The letter worries Washington, Amman and Jerusalem. Jordan’s Foreign Minister Nasser Joudah visited the Washington a week and a half ago, and met with U.S. Secretary of State Hillary Clinton. Joudah is also conducting continuous phone calls with Netanyahu’s advisor Isaac Molho on the issue.
Upon his return from Washington, Joudah immediately traveled to Ramallah, where he passed along a letter from King Abdullah II. According to Israeli officials and Western diplomats, both the Jordanians and the Americans are putting heavy pressure on Abbas to shelve the letter, or at the very least soften its tone.
For instance, the Americans and the Jordanians asked Abbas to take out all explicit threats regarding Palestinian steps at the United Nations and even the dismantling of the Palestinian Authority and the transferring of responsibility for the West Bank back to Israeli hands.
Washington and Amman are worried that should the letter be sent, and especially if its harsh tone remains unchanged, it would spell the end of peace negotiations for the near future.
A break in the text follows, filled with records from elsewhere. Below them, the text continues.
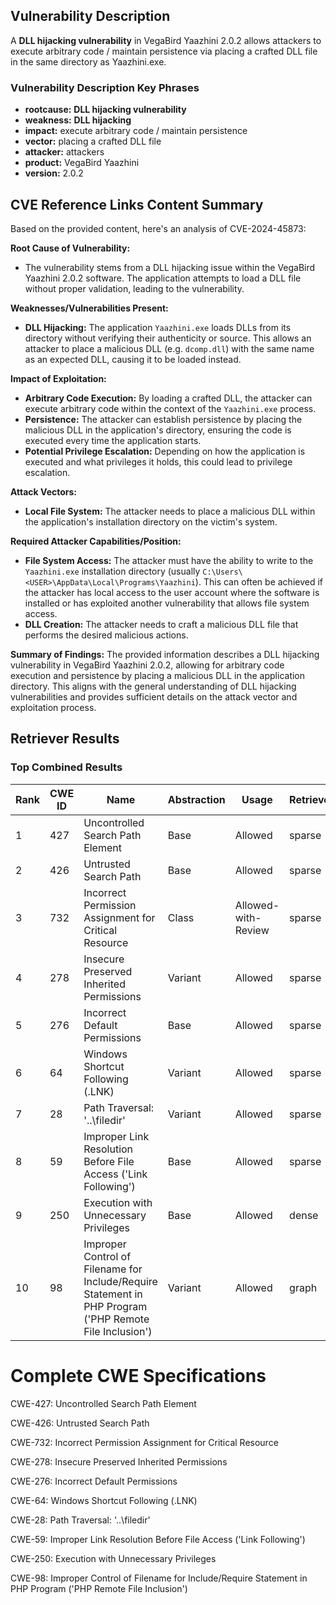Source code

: ## Vulnerability Description
A ****DLL hijacking** vulnerability** in VegaBird Yaazhini 2.0.2 allows attackers to execute arbitrary code / maintain persistence via placing a crafted DLL file in the same directory as Yaazhini.exe.

### Vulnerability Description Key Phrases
- **rootcause:** **DLL hijacking vulnerability**
- **weakness:** **DLL hijacking**
- **impact:** execute arbitrary code / maintain persistence
- **vector:** placing a crafted DLL file
- **attacker:** attackers
- **product:** VegaBird Yaazhini
- **version:** 2.0.2

## CVE Reference Links Content Summary
Based on the provided content, here's an analysis of CVE-2024-45873:

**Root Cause of Vulnerability:**

*   The vulnerability stems from a DLL hijacking issue within the VegaBird Yaazhini 2.0.2 software. The application attempts to load a DLL file without proper validation, leading to the vulnerability.

**Weaknesses/Vulnerabilities Present:**

*   **DLL Hijacking:** The application `Yaazhini.exe` loads DLLs from its directory without verifying their authenticity or source. This allows an attacker to place a malicious DLL (e.g. `dcomp.dll`) with the same name as an expected DLL, causing it to be loaded instead.

**Impact of Exploitation:**

*   **Arbitrary Code Execution:** By loading a crafted DLL, the attacker can execute arbitrary code within the context of the `Yaazhini.exe` process.
*   **Persistence:** The attacker can establish persistence by placing the malicious DLL in the application's directory, ensuring the code is executed every time the application starts.
*   **Potential Privilege Escalation:** Depending on how the application is executed and what privileges it holds, this could lead to privilege escalation.

**Attack Vectors:**

*   **Local File System:** The attacker needs to place a malicious DLL within the application's installation directory on the victim's system.

**Required Attacker Capabilities/Position:**

*   **File System Access:** The attacker must have the ability to write to the `Yaazhini.exe` installation directory (usually `C:\Users\<USER>\AppData\Local\Programs\Yaazhini`). This can often be achieved if the attacker has local access to the user account where the software is installed or has exploited another vulnerability that allows file system access.
*   **DLL Creation:** The attacker needs to craft a malicious DLL file that performs the desired malicious actions.

**Summary of Findings:**
The provided information describes a DLL hijacking vulnerability in VegaBird Yaazhini 2.0.2, allowing for arbitrary code execution and persistence by placing a malicious DLL in the application directory. This aligns with the general understanding of DLL hijacking vulnerabilities and provides sufficient details on the attack vector and exploitation process.

## Retriever Results

### Top Combined Results

| Rank | CWE ID | Name | Abstraction | Usage  | Retrievers | Individual Scores |
|------|--------|------|-------------|-------|------------|-------------------|
| 1 | 427 | Uncontrolled Search Path Element | Base | Allowed | sparse | 0.270 |
| 2 | 426 | Untrusted Search Path | Base | Allowed | sparse | 0.174 |
| 3 | 732 | Incorrect Permission Assignment for Critical Resource | Class | Allowed-with-Review | sparse | 0.170 |
| 4 | 278 | Insecure Preserved Inherited Permissions | Variant | Allowed | sparse | 0.169 |
| 5 | 276 | Incorrect Default Permissions | Base | Allowed | sparse | 0.154 |
| 6 | 64 | Windows Shortcut Following (.LNK) | Variant | Allowed | sparse | 0.154 |
| 7 | 28 | Path Traversal: '..\filedir' | Variant | Allowed | sparse | 0.153 |
| 8 | 59 | Improper Link Resolution Before File Access ('Link Following') | Base | Allowed | sparse | 0.147 |
| 9 | 250 | Execution with Unnecessary Privileges | Base | Allowed | dense | 0.505 |
| 10 | 98 | Improper Control of Filename for Include/Require Statement in PHP Program ('PHP Remote File Inclusion') | Variant | Allowed | graph | 0.002 |



# Complete CWE Specifications

CWE-427: Uncontrolled Search Path Element

CWE-426: Untrusted Search Path

CWE-732: Incorrect Permission Assignment for Critical Resource

CWE-278: Insecure Preserved Inherited Permissions

CWE-276: Incorrect Default Permissions

CWE-64: Windows Shortcut Following (.LNK)

CWE-28: Path Traversal: '..\filedir'

CWE-59: Improper Link Resolution Before File Access ('Link Following')

CWE-250: Execution with Unnecessary Privileges

CWE-98: Improper Control of Filename for Include/Require Statement in PHP Program ('PHP Remote File Inclusion')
This situation would, at least primarily, increase the likelihood of further Palestinian steps at the UN. The Palestinians are already planning to turn to the Security Council in order to raise a resolution to condemn Israel over its settlements.
Washington fears that delivering the letter will increase the tension between Jerusalem and Ramallah, and will lead to internal Israeli pressure that would cause Netanyahu to take punitive measures, such as withholding tax funds to the Palestinian Authority. Such a scenario may potentially lead to a third intifada in the West Bank. Netanyahu, for his part, is interested in preventing any possible diplomatic confrontation with the Palestinians so that the international focus does not shift from Iran.
The UN Security Council will hold its monthly discussion on the Middle East in the UN headquarters in New York on Monday. The situation in Syria and the escalation in the Gaza Strip are likely to receive much attention during the discussion. The first meeting among the foreign ministers of the Quartet countries in half a year, is set to take place at the end of the Security Council discussion. The meeting will take place due to Russia’s request and despite American reservations. It is expected that Abbas’ threat to send his letter will take center stage at the meeting.